MR: I was interested in its ambiguity because in some ways the play is about unacknowledged violations and violence, including in your own life, and the responsibilities and blame associated with the accidents that happened with your father and your sister, and your mother’s reaction to your grief. There are all sorts of unjustified punishments and confinements there. I was happily discomfited by my lack of clarity over who was to blame and what actually happened. I imagine that there would be people who wanted more. Did you mean the ambiguity to be a function of your desire to destabilize assumptions about guilt and innocence, good versus bad. For instance, chimpanzees being confined, bad; animals we’re going to eat being confined; okay.
KA: In my pursuit of the story, I wanted to show that conflict between the two characters and what they’re going towards. Terry says, “Jerome changed my life; I want to save his.” So, he’s very myopic in his pursuit of one individual’s freedom. Not until he becomes incarcerated and has the same experience of Jerome does he say, “Now I get the bigger picture.” Jerome was too symbolic to free just him; after all, the president pardons just one or two turkeys on Thanksgiving. So Jerome is thinking outside of his box, as it were. And not just the other animals, but he sees the migrant workers and the prisoners, folks whose freedom is deprived unjustly. I like that.
I don’t know how successful it was, but I needed to have a conflict between the two of them, even though they love one another. Jerome is saying to Terry, “No, you gotta think bigger.” And Terry just thinks, “You’re gonna screw up our case. The jury doesn’t want to watch cows and pigs get their throat slit.
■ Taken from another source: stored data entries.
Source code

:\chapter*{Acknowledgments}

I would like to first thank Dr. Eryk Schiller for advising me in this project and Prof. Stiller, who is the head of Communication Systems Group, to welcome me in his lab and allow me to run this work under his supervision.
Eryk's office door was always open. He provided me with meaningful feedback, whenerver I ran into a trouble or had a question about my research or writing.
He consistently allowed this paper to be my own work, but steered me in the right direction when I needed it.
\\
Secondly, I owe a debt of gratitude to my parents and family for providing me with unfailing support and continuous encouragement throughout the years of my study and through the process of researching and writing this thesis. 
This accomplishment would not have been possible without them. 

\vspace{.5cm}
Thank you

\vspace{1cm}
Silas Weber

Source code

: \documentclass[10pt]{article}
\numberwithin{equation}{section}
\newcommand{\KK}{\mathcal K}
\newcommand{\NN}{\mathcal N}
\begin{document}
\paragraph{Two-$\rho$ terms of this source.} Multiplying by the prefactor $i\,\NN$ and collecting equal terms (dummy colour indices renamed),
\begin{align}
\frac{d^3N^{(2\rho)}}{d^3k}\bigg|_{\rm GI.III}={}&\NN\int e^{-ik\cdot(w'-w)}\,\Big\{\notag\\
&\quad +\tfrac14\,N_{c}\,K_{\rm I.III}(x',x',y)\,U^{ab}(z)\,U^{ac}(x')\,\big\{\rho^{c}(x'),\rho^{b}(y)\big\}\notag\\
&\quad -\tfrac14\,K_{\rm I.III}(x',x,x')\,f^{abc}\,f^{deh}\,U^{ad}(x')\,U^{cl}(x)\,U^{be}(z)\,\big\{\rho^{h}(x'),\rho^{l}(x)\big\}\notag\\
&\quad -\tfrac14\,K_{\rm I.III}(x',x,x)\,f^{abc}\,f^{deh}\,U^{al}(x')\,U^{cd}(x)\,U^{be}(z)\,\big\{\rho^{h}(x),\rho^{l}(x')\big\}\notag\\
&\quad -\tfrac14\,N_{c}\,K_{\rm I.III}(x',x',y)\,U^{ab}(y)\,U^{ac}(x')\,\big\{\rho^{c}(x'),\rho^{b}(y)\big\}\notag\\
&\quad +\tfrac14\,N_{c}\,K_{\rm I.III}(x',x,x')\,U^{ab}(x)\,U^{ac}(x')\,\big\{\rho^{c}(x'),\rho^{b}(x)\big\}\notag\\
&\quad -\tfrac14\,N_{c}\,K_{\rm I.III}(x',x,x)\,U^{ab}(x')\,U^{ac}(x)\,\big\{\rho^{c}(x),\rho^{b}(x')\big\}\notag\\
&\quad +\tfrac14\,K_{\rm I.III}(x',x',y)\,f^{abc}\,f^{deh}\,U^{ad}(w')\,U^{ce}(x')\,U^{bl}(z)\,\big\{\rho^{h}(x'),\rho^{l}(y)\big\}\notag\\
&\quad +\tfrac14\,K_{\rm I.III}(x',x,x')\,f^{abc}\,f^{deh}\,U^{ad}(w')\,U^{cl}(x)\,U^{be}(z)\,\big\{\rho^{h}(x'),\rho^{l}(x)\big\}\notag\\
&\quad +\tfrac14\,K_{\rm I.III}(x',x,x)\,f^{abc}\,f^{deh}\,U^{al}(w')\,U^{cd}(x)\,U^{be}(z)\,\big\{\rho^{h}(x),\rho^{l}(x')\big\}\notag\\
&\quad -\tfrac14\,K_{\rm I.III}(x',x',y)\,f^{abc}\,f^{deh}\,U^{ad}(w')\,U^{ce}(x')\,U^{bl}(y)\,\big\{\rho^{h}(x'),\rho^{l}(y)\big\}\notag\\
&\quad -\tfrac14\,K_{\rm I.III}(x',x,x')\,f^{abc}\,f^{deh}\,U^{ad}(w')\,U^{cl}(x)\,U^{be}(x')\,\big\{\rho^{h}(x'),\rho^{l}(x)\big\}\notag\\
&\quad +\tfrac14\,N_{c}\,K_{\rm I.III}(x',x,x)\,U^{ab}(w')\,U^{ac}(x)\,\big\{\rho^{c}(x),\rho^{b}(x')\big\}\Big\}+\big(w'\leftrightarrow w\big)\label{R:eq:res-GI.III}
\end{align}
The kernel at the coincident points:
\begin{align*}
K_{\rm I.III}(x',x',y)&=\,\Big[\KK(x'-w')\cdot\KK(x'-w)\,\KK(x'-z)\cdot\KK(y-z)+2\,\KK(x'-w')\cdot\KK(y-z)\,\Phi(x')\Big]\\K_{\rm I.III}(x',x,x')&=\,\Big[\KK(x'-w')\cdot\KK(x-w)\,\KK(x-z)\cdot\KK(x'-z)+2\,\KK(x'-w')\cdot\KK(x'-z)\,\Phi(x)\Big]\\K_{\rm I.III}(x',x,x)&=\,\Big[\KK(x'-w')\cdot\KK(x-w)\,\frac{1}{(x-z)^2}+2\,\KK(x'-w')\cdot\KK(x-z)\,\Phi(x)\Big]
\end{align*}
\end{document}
Don’t show this garbage.”
Here’s where I didn’t want to be so ambiguous in the presentation of the puppets. A lot of times, folks want to lean heavily into realism and give the puppets fur and glass eyes. I deliberately wanted to keep them raw; the foam is yellow to remind us that this is a puppet, an avatar, a symbol: “Don’t let your heart break too deeply over this puppet’s fate. Take whatever you’re feeling, and then keep thinking about it after you leave the theater.” This is a play that’s trying to get you to feel but also to think.
That was the point of Jerome’s argument. It’s easy to fall in love with this chimp. It’s easy to not feel complicit in any of his pain, because he’s never on our menu. But he’s saying, “I’m no different than the pig and the cow and the migrant worker and all these other individuals that you are complicit in. And you can make a difference in lessening their suffering if you become aware of the choices you’re making.”
MR: Where or how would you expect The People vs. Nature to develop? Or is this it?
KA: I imagine it’ll develop more after I look at the multiple nights that we videotaped the show and chart the different evolutions and attempts with choreography and cutting or adding lines.
But it is hard to put on this show, and I was lucky enough to have it presented at La Mama. I was going to have it presented outside the festival, but I would have had to carry all the expenses that the festival otherwise covered. And I couldn’t afford to do it on my own. That’s the biggest challenge: finding a space that is available, and paying for it and the marketing. Beyond New York, La MaMa is hopeful that a puppet festival in Chicago might see the merits of this show in January. I’ve been performing a lot more in Europe, particularly in Eastern Europe. And I’m thinking how I can best present the translation: Is it an audio? Because I really am set on wanting to keep performing it for sure. It’s just much easier within a festival circuit, because they’ll cover the logistics.